### BRIEF
Wherever a line below holds the word "provides", copy that line.

### WORKING DATA
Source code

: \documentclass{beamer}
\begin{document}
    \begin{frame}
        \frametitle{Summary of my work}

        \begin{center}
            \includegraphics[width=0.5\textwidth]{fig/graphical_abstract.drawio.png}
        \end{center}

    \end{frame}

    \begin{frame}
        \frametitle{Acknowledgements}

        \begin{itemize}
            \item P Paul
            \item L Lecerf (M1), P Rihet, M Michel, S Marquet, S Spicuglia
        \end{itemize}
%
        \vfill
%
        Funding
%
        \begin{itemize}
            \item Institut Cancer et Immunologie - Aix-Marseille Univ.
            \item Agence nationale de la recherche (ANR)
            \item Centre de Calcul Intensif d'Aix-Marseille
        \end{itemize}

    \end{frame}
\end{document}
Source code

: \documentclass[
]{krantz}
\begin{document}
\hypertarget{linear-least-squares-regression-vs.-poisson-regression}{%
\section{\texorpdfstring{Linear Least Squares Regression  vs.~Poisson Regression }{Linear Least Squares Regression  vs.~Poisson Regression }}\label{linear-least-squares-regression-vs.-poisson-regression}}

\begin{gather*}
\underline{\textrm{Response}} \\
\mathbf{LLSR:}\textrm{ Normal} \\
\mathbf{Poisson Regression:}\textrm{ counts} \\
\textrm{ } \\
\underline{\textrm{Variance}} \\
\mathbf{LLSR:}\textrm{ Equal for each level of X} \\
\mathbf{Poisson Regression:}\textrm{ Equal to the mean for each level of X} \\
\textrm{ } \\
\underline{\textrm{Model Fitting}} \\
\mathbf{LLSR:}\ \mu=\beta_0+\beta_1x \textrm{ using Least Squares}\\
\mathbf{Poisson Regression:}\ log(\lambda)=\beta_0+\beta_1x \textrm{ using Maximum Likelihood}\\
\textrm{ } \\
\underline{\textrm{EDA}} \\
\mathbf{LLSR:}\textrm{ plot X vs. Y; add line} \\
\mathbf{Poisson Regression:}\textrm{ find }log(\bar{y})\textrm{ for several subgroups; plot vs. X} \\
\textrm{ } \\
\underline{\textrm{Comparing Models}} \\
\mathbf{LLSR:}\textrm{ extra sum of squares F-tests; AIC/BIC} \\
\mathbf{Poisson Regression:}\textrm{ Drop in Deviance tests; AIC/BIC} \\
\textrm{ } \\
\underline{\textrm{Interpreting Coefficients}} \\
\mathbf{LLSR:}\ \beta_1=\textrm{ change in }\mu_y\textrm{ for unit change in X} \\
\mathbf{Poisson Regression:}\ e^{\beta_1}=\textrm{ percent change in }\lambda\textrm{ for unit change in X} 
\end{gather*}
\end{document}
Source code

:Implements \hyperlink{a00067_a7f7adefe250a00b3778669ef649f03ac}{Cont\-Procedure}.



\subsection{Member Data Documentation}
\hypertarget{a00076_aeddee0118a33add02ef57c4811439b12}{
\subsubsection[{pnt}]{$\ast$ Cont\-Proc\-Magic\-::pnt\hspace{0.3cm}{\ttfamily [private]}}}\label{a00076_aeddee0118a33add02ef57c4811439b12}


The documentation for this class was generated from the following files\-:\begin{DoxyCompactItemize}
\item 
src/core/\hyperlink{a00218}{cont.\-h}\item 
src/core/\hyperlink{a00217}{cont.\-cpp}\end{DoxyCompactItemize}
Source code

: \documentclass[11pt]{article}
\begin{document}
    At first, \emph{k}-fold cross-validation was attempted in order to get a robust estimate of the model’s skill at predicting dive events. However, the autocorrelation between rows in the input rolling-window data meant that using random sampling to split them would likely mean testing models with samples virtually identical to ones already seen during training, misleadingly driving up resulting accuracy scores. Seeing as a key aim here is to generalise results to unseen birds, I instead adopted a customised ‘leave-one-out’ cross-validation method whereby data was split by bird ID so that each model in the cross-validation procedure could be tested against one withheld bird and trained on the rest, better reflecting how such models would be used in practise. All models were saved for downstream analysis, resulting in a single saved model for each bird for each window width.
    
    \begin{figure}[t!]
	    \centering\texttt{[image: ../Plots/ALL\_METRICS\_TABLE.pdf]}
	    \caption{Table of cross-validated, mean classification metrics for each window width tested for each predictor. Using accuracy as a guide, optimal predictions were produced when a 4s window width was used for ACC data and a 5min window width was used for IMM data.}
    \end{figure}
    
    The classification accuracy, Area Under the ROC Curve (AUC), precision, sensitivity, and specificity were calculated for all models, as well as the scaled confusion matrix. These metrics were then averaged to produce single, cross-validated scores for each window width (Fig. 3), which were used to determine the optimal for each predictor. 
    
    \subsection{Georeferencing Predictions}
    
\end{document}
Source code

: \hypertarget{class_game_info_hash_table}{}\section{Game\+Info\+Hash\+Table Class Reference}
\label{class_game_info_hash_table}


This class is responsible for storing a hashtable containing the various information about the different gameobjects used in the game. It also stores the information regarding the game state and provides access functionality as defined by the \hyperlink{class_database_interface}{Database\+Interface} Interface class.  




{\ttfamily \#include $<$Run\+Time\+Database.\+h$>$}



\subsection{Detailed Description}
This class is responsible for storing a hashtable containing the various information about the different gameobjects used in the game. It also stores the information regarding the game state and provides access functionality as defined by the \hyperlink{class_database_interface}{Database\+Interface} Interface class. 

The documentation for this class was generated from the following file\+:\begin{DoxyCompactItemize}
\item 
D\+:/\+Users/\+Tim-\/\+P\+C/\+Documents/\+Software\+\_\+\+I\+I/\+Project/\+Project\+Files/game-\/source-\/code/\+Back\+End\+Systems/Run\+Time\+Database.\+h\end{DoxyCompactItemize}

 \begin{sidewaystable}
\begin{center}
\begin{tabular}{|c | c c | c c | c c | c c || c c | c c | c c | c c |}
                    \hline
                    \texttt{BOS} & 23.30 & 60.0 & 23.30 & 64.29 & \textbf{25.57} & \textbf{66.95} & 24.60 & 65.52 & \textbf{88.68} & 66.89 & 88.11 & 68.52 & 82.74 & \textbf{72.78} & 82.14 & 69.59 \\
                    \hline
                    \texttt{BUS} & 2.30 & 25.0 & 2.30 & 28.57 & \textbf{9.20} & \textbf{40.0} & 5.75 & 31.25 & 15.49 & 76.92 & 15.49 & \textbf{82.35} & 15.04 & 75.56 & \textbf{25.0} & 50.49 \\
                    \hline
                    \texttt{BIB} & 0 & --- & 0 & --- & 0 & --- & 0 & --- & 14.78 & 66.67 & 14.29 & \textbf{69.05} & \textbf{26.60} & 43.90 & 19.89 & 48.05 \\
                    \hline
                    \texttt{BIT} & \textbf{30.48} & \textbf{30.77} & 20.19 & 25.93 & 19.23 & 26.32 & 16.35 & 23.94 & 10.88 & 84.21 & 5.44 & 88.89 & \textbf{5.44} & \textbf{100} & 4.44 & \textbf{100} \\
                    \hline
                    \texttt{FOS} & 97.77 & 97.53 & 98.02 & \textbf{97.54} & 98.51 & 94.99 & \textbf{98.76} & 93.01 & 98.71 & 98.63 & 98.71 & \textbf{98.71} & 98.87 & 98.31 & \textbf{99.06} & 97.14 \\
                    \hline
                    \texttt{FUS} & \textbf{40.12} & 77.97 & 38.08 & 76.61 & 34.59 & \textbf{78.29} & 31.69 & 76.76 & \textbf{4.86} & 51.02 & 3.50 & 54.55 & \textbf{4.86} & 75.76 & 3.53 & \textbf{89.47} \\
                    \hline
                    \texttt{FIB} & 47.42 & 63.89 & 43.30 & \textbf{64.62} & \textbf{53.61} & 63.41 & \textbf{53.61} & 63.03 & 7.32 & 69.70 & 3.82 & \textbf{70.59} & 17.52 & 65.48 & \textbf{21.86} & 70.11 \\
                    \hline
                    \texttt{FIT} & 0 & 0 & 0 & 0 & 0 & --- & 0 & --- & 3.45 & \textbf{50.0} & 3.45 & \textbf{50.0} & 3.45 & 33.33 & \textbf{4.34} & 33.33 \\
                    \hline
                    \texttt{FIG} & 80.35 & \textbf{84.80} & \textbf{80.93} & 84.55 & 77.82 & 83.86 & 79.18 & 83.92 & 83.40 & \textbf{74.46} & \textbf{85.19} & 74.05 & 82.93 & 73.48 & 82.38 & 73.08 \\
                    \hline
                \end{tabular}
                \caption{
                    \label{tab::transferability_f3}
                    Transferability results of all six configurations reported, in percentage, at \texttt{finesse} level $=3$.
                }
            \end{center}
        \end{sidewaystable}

### EXERCISE SOLUTION
This class is responsible for storing a hashtable containing the various information about the different gameobjects used in the game. It also stores the information regarding the game state and provides access functionality as defined by the \hyperlink{class_database_interface}{Database\+Interface} Interface class.  
This class is responsible for storing a hashtable containing the various information about the different gameobjects used in the game. It also stores the information regarding the game state and provides access functionality as defined by the \hyperlink{class_database_interface}{Database\+Interface} Interface class. 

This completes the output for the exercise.